* _Your assignment_
Gather every line below where "class" appears.

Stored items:
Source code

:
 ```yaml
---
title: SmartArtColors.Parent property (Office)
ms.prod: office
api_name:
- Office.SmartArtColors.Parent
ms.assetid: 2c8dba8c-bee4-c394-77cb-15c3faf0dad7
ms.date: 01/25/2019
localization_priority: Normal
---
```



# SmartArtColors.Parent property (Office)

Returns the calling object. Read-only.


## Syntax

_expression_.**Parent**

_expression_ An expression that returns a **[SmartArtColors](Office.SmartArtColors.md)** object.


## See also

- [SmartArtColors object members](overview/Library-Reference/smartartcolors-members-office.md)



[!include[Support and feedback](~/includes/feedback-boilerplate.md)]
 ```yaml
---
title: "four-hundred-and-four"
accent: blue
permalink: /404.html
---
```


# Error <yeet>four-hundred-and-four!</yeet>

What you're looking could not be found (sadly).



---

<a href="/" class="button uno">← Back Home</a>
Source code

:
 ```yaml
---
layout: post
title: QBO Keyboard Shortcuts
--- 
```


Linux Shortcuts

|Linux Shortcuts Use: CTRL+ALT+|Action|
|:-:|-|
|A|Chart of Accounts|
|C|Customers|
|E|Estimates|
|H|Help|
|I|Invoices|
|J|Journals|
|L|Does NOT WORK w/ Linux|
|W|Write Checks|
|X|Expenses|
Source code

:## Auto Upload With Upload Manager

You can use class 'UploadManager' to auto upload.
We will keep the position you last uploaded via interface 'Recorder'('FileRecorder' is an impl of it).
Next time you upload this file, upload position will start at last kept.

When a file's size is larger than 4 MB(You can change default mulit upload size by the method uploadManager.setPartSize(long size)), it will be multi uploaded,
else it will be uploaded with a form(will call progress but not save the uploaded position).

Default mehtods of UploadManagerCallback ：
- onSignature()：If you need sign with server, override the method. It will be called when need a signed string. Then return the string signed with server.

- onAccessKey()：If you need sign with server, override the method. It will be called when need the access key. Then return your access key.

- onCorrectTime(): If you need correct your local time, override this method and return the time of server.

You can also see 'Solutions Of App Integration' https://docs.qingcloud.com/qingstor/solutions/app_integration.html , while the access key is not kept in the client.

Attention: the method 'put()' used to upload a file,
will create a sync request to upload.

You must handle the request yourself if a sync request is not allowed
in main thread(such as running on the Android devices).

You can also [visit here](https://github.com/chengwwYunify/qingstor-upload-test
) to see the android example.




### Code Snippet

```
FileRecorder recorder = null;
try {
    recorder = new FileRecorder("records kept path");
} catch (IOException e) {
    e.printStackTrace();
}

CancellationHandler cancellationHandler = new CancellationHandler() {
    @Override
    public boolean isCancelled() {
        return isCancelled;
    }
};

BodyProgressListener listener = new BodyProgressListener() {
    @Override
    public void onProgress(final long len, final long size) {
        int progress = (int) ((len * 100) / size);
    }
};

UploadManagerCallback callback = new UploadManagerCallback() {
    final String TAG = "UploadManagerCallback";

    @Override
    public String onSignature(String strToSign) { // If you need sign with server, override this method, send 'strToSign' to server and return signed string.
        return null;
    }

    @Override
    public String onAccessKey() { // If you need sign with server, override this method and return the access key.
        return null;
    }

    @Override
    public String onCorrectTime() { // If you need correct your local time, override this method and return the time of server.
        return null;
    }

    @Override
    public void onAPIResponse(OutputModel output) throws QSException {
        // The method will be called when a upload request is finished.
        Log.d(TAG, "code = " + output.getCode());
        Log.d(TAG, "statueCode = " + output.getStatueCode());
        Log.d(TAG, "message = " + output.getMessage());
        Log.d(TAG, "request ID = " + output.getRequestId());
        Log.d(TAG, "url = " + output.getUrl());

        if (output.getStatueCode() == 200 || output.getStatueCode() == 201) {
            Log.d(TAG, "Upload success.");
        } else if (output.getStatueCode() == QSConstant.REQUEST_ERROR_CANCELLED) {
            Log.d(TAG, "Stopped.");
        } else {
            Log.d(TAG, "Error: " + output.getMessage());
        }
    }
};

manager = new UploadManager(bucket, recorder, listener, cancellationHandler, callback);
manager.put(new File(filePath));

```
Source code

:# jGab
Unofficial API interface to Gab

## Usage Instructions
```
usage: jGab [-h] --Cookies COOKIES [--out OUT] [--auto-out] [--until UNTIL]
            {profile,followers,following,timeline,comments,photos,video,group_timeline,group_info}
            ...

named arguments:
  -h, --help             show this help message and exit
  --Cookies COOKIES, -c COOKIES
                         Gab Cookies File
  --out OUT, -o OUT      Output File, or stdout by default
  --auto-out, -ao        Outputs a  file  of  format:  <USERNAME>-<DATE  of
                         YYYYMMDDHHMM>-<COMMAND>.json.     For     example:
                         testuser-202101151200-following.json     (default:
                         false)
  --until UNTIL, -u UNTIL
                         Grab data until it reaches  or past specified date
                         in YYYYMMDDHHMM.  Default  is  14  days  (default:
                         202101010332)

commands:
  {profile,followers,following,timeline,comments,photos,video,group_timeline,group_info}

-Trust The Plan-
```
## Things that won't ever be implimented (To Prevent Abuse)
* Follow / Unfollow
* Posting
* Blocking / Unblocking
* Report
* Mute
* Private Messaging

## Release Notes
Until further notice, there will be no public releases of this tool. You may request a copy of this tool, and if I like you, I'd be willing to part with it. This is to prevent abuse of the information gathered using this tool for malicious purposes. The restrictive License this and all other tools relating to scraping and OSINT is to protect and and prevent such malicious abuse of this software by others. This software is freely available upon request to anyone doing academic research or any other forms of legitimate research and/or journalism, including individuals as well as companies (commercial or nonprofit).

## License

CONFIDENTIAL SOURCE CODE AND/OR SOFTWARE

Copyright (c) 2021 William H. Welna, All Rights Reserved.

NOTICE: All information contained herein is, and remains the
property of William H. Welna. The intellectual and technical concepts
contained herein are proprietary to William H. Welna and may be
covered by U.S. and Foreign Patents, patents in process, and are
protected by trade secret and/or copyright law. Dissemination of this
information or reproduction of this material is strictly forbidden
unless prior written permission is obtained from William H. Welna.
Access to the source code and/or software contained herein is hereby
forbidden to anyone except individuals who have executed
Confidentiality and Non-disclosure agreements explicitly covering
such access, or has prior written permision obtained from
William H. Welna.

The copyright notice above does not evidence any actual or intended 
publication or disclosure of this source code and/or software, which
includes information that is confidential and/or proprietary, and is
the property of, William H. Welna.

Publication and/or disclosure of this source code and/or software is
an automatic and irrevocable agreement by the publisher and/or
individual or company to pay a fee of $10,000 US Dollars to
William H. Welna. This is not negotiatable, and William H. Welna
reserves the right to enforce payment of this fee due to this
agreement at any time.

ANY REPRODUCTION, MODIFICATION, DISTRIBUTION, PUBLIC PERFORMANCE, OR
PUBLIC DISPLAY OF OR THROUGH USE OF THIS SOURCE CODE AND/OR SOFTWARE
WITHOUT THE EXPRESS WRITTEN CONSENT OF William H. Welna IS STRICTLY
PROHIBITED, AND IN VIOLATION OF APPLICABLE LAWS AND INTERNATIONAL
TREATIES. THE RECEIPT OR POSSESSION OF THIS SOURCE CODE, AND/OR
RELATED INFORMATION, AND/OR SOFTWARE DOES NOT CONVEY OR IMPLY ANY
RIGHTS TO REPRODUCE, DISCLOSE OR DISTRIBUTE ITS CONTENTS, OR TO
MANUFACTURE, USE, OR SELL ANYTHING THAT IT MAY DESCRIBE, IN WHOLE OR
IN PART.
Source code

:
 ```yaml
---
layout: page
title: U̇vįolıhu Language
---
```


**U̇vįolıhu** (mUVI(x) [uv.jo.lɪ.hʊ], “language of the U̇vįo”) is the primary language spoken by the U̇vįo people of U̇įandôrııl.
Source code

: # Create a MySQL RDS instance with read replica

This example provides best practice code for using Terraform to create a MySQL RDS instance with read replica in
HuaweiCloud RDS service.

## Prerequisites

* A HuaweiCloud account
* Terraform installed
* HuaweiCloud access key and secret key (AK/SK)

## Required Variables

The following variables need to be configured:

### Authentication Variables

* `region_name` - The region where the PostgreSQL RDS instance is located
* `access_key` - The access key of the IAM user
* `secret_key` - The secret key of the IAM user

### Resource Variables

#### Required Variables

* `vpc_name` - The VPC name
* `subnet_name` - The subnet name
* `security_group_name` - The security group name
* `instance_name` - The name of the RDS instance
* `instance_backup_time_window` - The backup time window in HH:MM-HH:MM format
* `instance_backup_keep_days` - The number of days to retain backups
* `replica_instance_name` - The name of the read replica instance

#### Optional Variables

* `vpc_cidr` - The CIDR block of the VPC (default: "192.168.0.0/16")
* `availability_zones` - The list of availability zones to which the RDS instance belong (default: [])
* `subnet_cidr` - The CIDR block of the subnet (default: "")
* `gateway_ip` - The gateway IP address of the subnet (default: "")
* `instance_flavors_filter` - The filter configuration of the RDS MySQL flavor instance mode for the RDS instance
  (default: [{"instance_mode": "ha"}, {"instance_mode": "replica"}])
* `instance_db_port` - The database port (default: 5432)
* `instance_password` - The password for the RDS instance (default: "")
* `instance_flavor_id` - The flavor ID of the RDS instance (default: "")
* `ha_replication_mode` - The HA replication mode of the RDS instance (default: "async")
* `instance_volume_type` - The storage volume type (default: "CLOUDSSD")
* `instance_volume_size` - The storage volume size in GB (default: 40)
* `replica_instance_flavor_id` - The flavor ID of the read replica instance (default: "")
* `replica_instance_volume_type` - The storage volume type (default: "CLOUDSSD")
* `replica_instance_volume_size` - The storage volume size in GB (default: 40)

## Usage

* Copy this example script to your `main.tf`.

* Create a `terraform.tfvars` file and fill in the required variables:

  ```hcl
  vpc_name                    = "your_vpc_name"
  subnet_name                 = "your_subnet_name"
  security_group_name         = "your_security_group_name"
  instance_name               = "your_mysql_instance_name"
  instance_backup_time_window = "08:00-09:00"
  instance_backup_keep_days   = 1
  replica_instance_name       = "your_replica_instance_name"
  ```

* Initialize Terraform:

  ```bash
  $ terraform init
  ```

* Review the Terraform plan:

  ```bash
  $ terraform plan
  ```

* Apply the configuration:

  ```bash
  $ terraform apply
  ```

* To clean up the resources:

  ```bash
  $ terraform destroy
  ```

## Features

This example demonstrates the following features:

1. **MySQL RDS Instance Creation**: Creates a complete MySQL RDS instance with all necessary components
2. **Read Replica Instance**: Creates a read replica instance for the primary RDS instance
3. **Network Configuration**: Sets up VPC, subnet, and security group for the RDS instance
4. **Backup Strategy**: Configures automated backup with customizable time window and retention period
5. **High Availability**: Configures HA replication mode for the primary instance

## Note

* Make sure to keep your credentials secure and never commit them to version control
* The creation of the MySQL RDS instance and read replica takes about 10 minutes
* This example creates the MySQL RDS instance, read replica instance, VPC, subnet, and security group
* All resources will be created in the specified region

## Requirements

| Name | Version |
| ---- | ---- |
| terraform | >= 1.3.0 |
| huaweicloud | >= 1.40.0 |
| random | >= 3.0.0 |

* _Written answer_
<a href="/" class="button uno">← Back Home</a>
You can use class 'UploadManager' to auto upload.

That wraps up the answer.